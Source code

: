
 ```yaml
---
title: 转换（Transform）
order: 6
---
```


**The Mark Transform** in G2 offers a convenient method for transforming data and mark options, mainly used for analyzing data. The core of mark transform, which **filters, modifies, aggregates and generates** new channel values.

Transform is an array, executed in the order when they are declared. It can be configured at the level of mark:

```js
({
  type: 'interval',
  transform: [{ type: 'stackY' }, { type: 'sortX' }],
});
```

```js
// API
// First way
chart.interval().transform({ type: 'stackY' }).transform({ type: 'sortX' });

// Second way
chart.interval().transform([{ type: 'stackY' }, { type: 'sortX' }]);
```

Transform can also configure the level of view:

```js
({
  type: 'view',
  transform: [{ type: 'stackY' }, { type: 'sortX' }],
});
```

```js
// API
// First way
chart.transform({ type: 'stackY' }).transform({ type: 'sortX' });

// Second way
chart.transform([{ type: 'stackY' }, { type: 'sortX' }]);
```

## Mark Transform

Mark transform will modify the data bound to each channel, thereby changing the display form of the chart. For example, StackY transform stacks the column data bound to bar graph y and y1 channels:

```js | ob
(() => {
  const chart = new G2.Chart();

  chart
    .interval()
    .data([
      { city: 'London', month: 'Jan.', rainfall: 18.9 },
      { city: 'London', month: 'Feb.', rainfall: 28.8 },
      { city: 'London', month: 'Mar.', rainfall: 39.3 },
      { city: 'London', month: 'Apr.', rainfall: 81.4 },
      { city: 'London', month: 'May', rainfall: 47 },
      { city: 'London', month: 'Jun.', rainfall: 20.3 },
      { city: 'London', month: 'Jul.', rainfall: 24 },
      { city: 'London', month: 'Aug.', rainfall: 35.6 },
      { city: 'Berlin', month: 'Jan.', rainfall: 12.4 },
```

• Task prompt:
Every line above with the string "sortX" in it needs to be copied.

• Expected answer:
  transform: [{ type: 'stackY' }, { type: 'sortX' }],
chart.interval().transform({ type: 'stackY' }).transform({ type: 'sortX' });
chart.interval().transform([{ type: 'stackY' }, { type: 'sortX' }]);
  transform: [{ type: 'stackY' }, { type: 'sortX' }],
chart.transform({ type: 'stackY' }).transform({ type: 'sortX' });
chart.transform([{ type: 'stackY' }, { type: 'sortX' }]);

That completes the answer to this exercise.